• What this task involves: Gather every line from the entries below that includes "Principales".

• Given records:
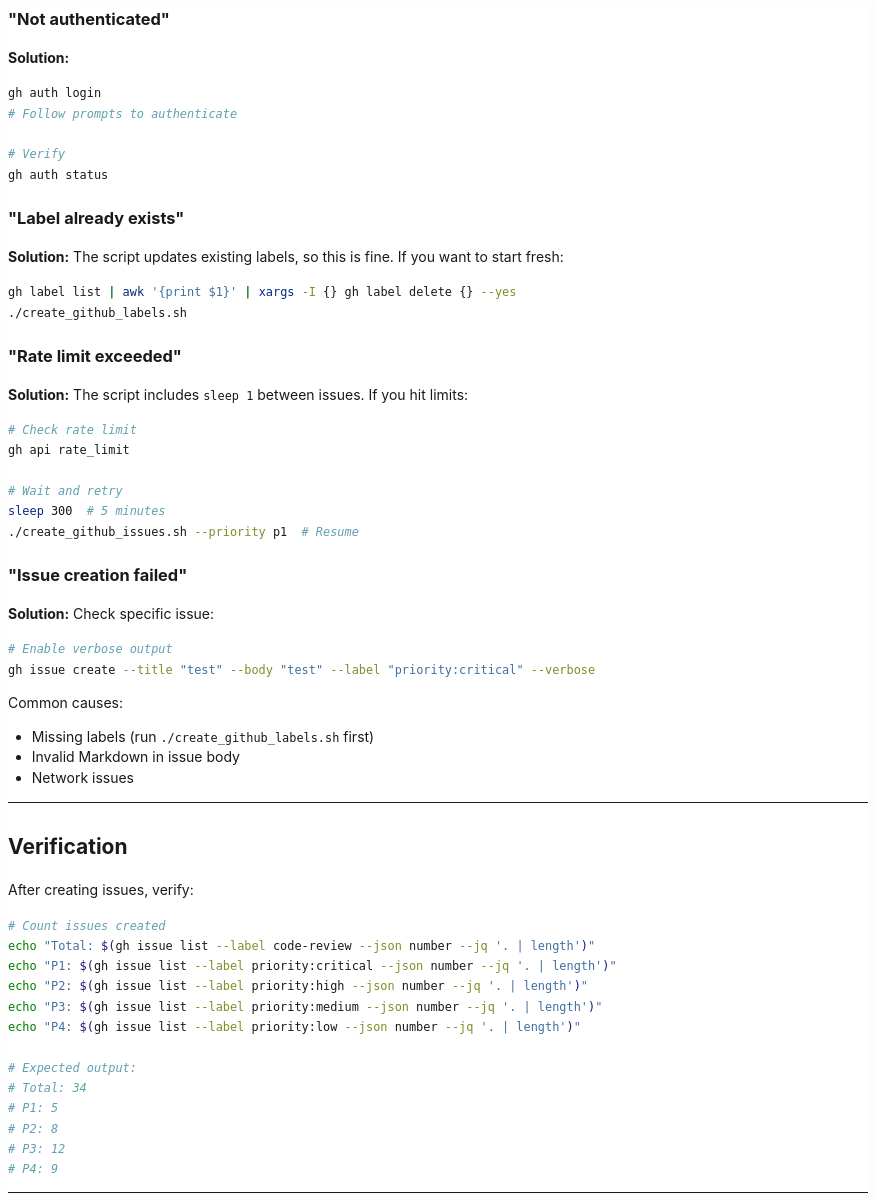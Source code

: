 ### "Not authenticated"

**Solution:**
```bash
gh auth login
# Follow prompts to authenticate

# Verify
gh auth status
```

### "Label already exists"

**Solution:** The script updates existing labels, so this is fine. If you want to start fresh:
```bash
gh label list | awk '{print $1}' | xargs -I {} gh label delete {} --yes
./create_github_labels.sh
```

### "Rate limit exceeded"

**Solution:** The script includes `sleep 1` between issues. If you hit limits:
```bash
# Check rate limit
gh api rate_limit

# Wait and retry
sleep 300  # 5 minutes
./create_github_issues.sh --priority p1  # Resume
```

### "Issue creation failed"

**Solution:** Check specific issue:
```bash
# Enable verbose output
gh issue create --title "test" --body "test" --label "priority:critical" --verbose
```

Common causes:
- Missing labels (run `./create_github_labels.sh` first)
- Invalid Markdown in issue body
- Network issues

---

## Verification

After creating issues, verify:

```bash
# Count issues created
echo "Total: $(gh issue list --label code-review --json number --jq '. | length')"
echo "P1: $(gh issue list --label priority:critical --json number --jq '. | length')"
echo "P2: $(gh issue list --label priority:high --json number --jq '. | length')"
echo "P3: $(gh issue list --label priority:medium --json number --jq '. | length')"
echo "P4: $(gh issue list --label priority:low --json number --jq '. | length')"

# Expected output:
# Total: 34
# P1: 5
# P2: 8
# P3: 12
# P4: 9
```

---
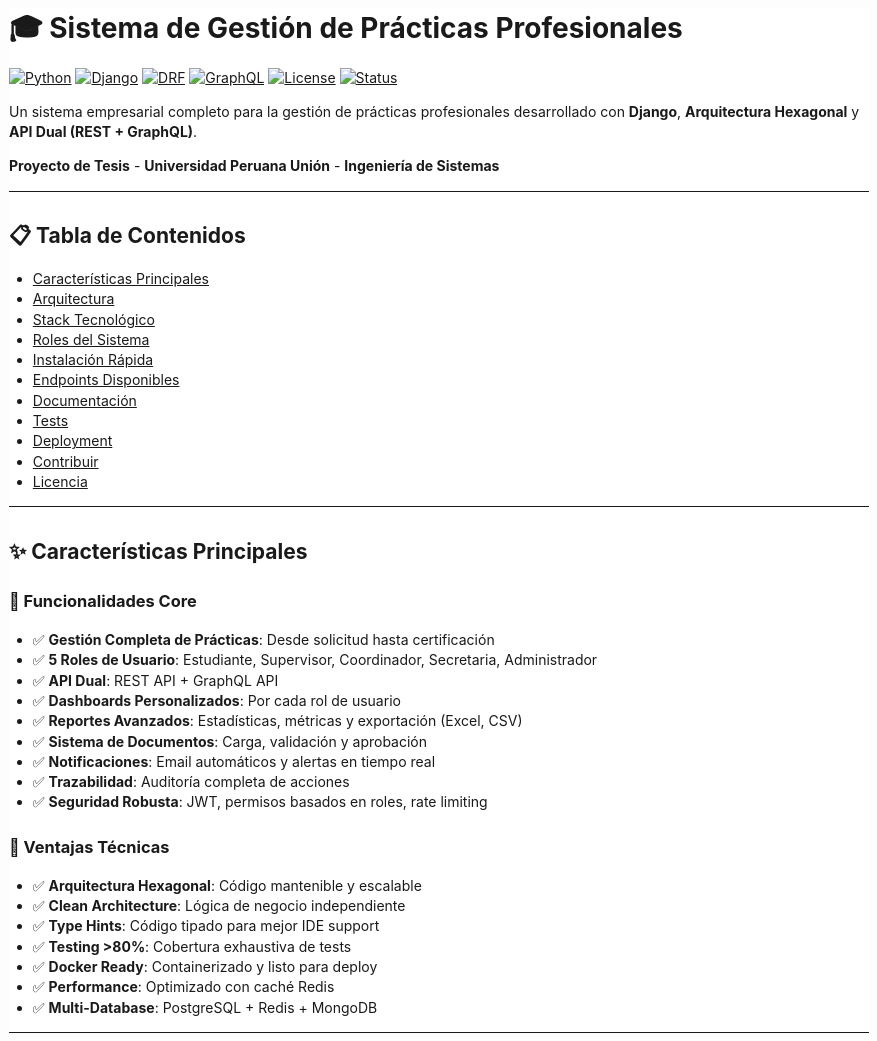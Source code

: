 # 🎓 Sistema de Gestión de Prácticas Profesionales

[![Python](https://img.shields.io/badge/Python-3.10+-blue.svg)](https://www.python.org/)
[![Django](https://img.shields.io/badge/Django-5.0+-green.svg)](https://www.djangoproject.com/)
[![DRF](https://img.shields.io/badge/DRF-3.15+-red.svg)](https://www.django-rest-framework.org/)
[![GraphQL](https://img.shields.io/badge/GraphQL-Enabled-e10098.svg)](https://graphql.org/)
[![License](https://img.shields.io/badge/License-MIT-yellow.svg)](LICENSE)
[![Status](https://img.shields.io/badge/Status-Production_Ready-brightgreen.svg)]()

Un sistema empresarial completo para la gestión de prácticas profesionales desarrollado con **Django**, **Arquitectura Hexagonal** y **API Dual (REST + GraphQL)**.

**Proyecto de Tesis** - **Universidad Peruana Unión** - **Ingeniería de Sistemas**

---

## 📋 Tabla de Contenidos

- [Características Principales](#-características-principales)
- [Arquitectura](#️-arquitectura)
- [Stack Tecnológico](#️-stack-tecnológico)
- [Roles del Sistema](#-roles-del-sistema)
- [Instalación Rápida](#-instalación-rápida)
- [Endpoints Disponibles](#-endpoints-disponibles)
- [Documentación](#-documentación)
- [Tests](#-tests)
- [Deployment](#-deployment)
- [Contribuir](#-contribuir)
- [Licencia](#-licencia)

---

## ✨ Características Principales

### 🎯 Funcionalidades Core

- ✅ **Gestión Completa de Prácticas**: Desde solicitud hasta certificación
- ✅ **5 Roles de Usuario**: Estudiante, Supervisor, Coordinador, Secretaria, Administrador
- ✅ **API Dual**: REST API + GraphQL API
- ✅ **Dashboards Personalizados**: Por cada rol de usuario
- ✅ **Reportes Avanzados**: Estadísticas, métricas y exportación (Excel, CSV)
- ✅ **Sistema de Documentos**: Carga, validación y aprobación
- ✅ **Notificaciones**: Email automáticos y alertas en tiempo real
- ✅ **Trazabilidad**: Auditoría completa de acciones
- ✅ **Seguridad Robusta**: JWT, permisos basados en roles, rate limiting

### 🚀 Ventajas Técnicas

- ✅ **Arquitectura Hexagonal**: Código mantenible y escalable
- ✅ **Clean Architecture**: Lógica de negocio independiente
- ✅ **Type Hints**: Código tipado para mejor IDE support
- ✅ **Testing >80%**: Cobertura exhaustiva de tests
- ✅ **Docker Ready**: Containerizado y listo para deploy
- ✅ **Performance**: Optimizado con caché Redis
- ✅ **Multi-Database**: PostgreSQL + Redis + MongoDB

---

• Result of the exercise:
- [Características Principales](#-características-principales)
## ✨ Características Principales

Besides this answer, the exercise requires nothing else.